# Power failure



## kijana (May 1, 2005)

Woke up this morning to the sound of very heavy, continuous rain. Lay in bed as long as possible, but RV's are quiet in heavy rain like the Rolling Stones are at Wembley stadium.

Marion took the dog out in a brief lull in the downpour, and plugged the kettle in on her way out. Big fat zero power. Great.

I checked the trips on the campsite distribution box; dried out the cable connectors, reset the van breakers - nada.

In view of the amount of rain (when it rains in the Sierra Nevada mountains, it RAINS), I had already sprayed WD40 into the external power sockets, these being one possible problem area.

In desperation, I started to unscrew the external socket to disconnect the internals. As the mounting screws undid, a small torrent of water flooded out from the underside of the socket face.

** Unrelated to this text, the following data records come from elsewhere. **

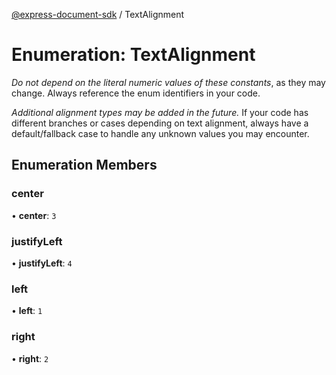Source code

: [@express-document-sdk](../overview.md) / TextAlignment

# Enumeration: TextAlignment

<InlineAlert slots="text" variant="warning"/>

_Do not depend on the literal numeric values of these constants_, as they may change. Always reference the enum identifiers in your code.

<InlineAlert slots="text" variant="warning"/>

_Additional alignment types may be added in the future._ If your code has different branches or cases depending on text alignment,
always have a default/fallback case to handle any unknown values you may encounter.

## Enumeration Members

### center

• **center**: `3`

<HorizontalLine />

### justifyLeft

• **justifyLeft**: `4`

<HorizontalLine />

### left

• **left**: `1`

<HorizontalLine />

### right

• **right**: `2`
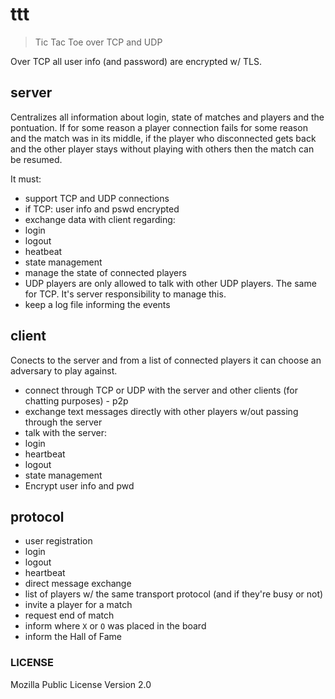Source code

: # ttt

> Tic Tac Toe over TCP and UDP

Over TCP all user info (and password) are encrypted w/ TLS.

## server

Centralizes all information about login, state of matches and players and the pontuation. If for some reason a player connection fails for some reason and the match was in its middle, if the player who disconnected gets back and the other player stays without playing with others then the match can be resumed.

It must:
-   support TCP and UDP connections
  -   if TCP: user info and pswd encrypted
-   exchange data with client regarding:
  -   login
  -   logout
  -   heatbeat
  -   state management
-   manage the state of connected players
  -   UDP players are only allowed to talk with other UDP players. The same for TCP. It's server responsibility to manage this.
-   keep a log file informing the events

## client

Conects to the server and from a list of connected players it can choose an adversary to play against.

-   connect through TCP or UDP with the server and other clients (for chatting purposes) - p2p
-   exchange text messages directly with other players w/out passing through the server
-   talk with the server:
  -   login
  -   heartbeat
  -   logout
  -   state management
-   Encrypt user info and pwd


## protocol

-   user registration
-   login
-   logout
-   heartbeat
-   direct message exchange
-   list of players w/ the same transport protocol (and if they're busy or not)
-   invite a player for a match
-   request end of match
-   inform where `X` or `O` was placed in the board
-   inform the Hall of Fame



### LICENSE

Mozilla Public License Version 2.0

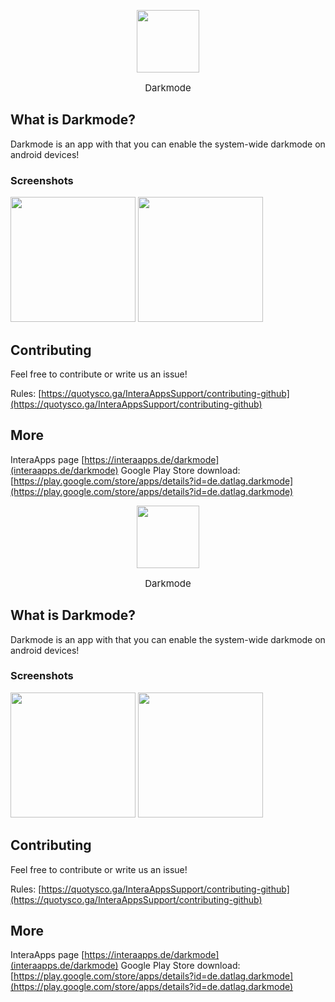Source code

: 
<p align="center"><img src="https://lh3.googleusercontent.com/aLpHyIlJqf5pCHiGT35eugmXIQWN4WNv0ELSmeh3ANBRXXery53NodSO052F8ua8v2A=s180-rw" width="100"></p>
<p align="center" style="font-size: 15px;">Darkmode</p>

## What is Darkmode?
Darkmode is an app with that you can enable the system-wide darkmode on android devices!

### Screenshots

<img src="https://interaapps.de/assets/images/apps/darkmode/screenshot1.svg" width="200px">
<img src="https://interaapps.de/assets/images/apps/darkmode/screenshot2.svg" width="200px">


## Contributing
Feel free to contribute or write us an issue!

Rules: [https://quotysco.ga/InteraAppsSupport/contributing-github](https://quotysco.ga/InteraAppsSupport/contributing-github)


## More
InteraApps page [https://interaapps.de/darkmode](interaapps.de/darkmode)
Google Play Store download: [https://play.google.com/store/apps/details?id=de.datlag.darkmode](https://play.google.com/store/apps/details?id=de.datlag.darkmode)
<p align="center"><img src="https://lh3.googleusercontent.com/aLpHyIlJqf5pCHiGT35eugmXIQWN4WNv0ELSmeh3ANBRXXery53NodSO052F8ua8v2A=s180-rw" width="100"></p>
<p align="center" style="font-size: 15px;">Darkmode</p>

## What is Darkmode?
Darkmode is an app with that you can enable the system-wide darkmode on android devices!

### Screenshots

<img src="https://interaapps.de/assets/images/apps/darkmode/screenshot1.svg" width="200px">
<img src="https://interaapps.de/assets/images/apps/darkmode/screenshot2.svg" width="200px">


## Contributing
Feel free to contribute or write us an issue!

Rules: [https://quotysco.ga/InteraAppsSupport/contributing-github](https://quotysco.ga/InteraAppsSupport/contributing-github)


## More
InteraApps page [https://interaapps.de/darkmode](interaapps.de/darkmode)
Google Play Store download: [https://play.google.com/store/apps/details?id=de.datlag.darkmode](https://play.google.com/store/apps/details?id=de.datlag.darkmode)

It turned out that socket seal had failed at the top, allowing water in to the socket box. But it was fine at the bottom, steadfastly refusing to allow any water out. So when the water level reached the wires on the bottom face of the internals, it promptly shorted out.

So I disconnected all the wiring, and taped it all up and out of the way.

Looking at the design of the external socket, it was very poor. It's not a proper waterproof unit, more just a slightly upgraded interior type with a token rubber gasket.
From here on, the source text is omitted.